Assigned task: Every line below between the one holding "of an expression." and the one holding "is the operator", inclusive, should be copied exactly, and no other line.
::: Supplied material :::
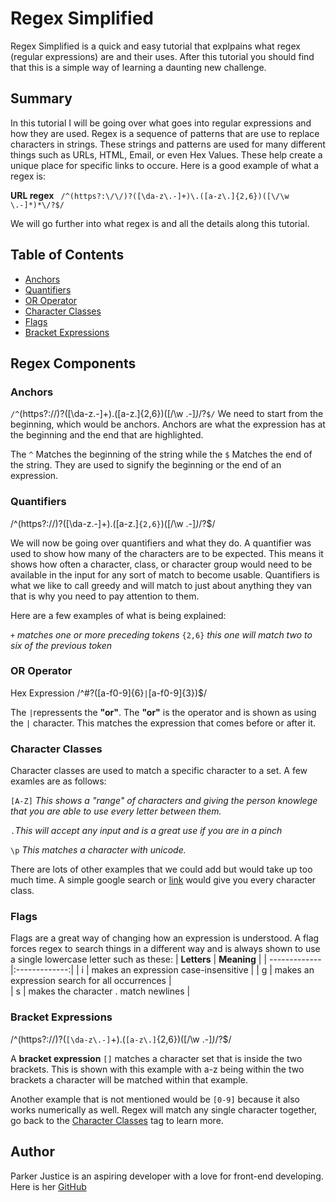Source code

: # Regex Simplified

Regex Simplified is a quick and easy tutorial that explpains what regex (regular expressions) are and their uses. After this tutorial you should find that this is a simple way of learning a daunting new challenge.

## Summary

In this tutorial I will be going over what goes into regular expressions and how they are used. Regex is a sequence of patterns that are use to replace characters in strings. These strings and patterns are used for many different things such as URLs, HTML, Email, or even Hex Values. These help create a unique place for specific links to occure. Here is a good example of what a regex is:

**URL regex**
` /^(https?:\/\/)?([\da-z\.-]+)\.([a-z\.]{2,6})([\/\w \.-]*)*\/?$/`

We will go further into what regex is and all the details along this tutorial.
## Table of Contents

- [Anchors](#anchors)
- [Quantifiers](#quantifiers)
- [OR Operator](#or-operator)
- [Character Classes](#character-classes)
- [Flags](#flags)
- [Bracket Expressions](#bracket-expressions)

## Regex Components

### Anchors

`/^`(https?:\/\/)?([\da-z\.-]+)\.([a-z\.]{2,6})([\/\w \.-]*)*\/?`$/`
We need to start from the beginning, which would be anchors. Anchors are what the expression has at the beginning and the end that are highlighted.

The `^` Matches the beginning of the string while the `$` Matches the end of the string. They are used to signify the beginning or the end of an expression.

### Quantifiers
 /^(https?:\/\/)?([\da-z\.-]+)\.([a-z\.]`{2,6}`)([\/\w \.-]*)*\/?$/

 We will now be going over quantifiers and what they do. A quantifier was used to show how many of the characters are to be expected. This means it shows how often a character, class, or character group would need to be available in the input for any sort of match to become usable. Quantifiers is what we like to call greedy and will match to just about anything they van that is why you need to pay attention to them. 

Here are a few examples of what is being explained:

`+` *matches one or more preceding tokens*
`{2,6}` *this one will match two to six of the previous token*

### OR Operator
Hex Expression
/^#?([a-f0-9]{6}`|`[a-f0-9]{3})$/

The `|`repressents the **"or"**. The **"or"** is the operator and is shown as using the `|` character.
This matches the expression that comes before or after it.

### Character Classes
Character classes are used to match a specific character to a set.
A few examles are as follows:

`[A-Z]` *This shows a "range" of characters and giving the person knowlege that you are able to use every letter between them.*

`.`*This will accept any input and is a great use if you are in a pinch*

`\p` *This matches a character with unicode.*

There are lots of other examples that we could add but would take up too much time. A simple google search or [link](https://javascript.info/regexp-character-classes) would give you every character class. 
### Flags

Flags are a great way of changing how an expression is understood. A flag forces regex to search things in a different way and is always shown to use a single lowercase letter such as these:
| **Letters**   | **Meaning**       | 
| ------------- |:-------------:| 
| i    | makes an expression case-insensitive |
| g   | makes an expression search for all occurrences     |   
| s | makes the character . match newlines      |    


### Bracket Expressions
 /^(https?:\/\/)?(`[\da-z\.-]`+)\.(`[a-z\.]`{2,6})([\/\w \.-]*)*\/?$/

 A **bracket expression** `[]` matches a character set that is inside the two brackets. This is shown with this example with a-z being within the two brackets a character will be matched within that example. 
 
 Another example that is not mentioned would be `[0-9]` because it also works numerically as well. 
 Regex will match any single character together, go back to the [Character Classes](#character-classes) tag to learn more.

## Author

Parker Justice is an aspiring developer with a love for front-end developing. 
Here is her [GitHub](https://github.com/parkerjustice/regex-simplified/blob/main/gist-template.md)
:::
Your response:
The `^` Matches the beginning of the string while the `$` Matches the end of the string. They are used to signify the beginning or the end of an expression.

### Quantifiers
 /^(https?:\/\/)?([\da-z\.-]+)\.([a-z\.]`{2,6}`)([\/\w \.-]*)*\/?$/

 We will now be going over quantifiers and what they do. A quantifier was used to show how many of the characters are to be expected. This means it shows how often a character, class, or character group would need to be available in the input for any sort of match to become usable. Quantifiers is what we like to call greedy and will match to just about anything they van that is why you need to pay attention to them. 

Here are a few examples of what is being explained:

`+` *matches one or more preceding tokens*
`{2,6}` *this one will match two to six of the previous token*

### OR Operator
Hex Expression
/^#?([a-f0-9]{6}`|`[a-f0-9]{3})$/

The `|`repressents the **"or"**. The **"or"** is the operator and is shown as using the `|` character.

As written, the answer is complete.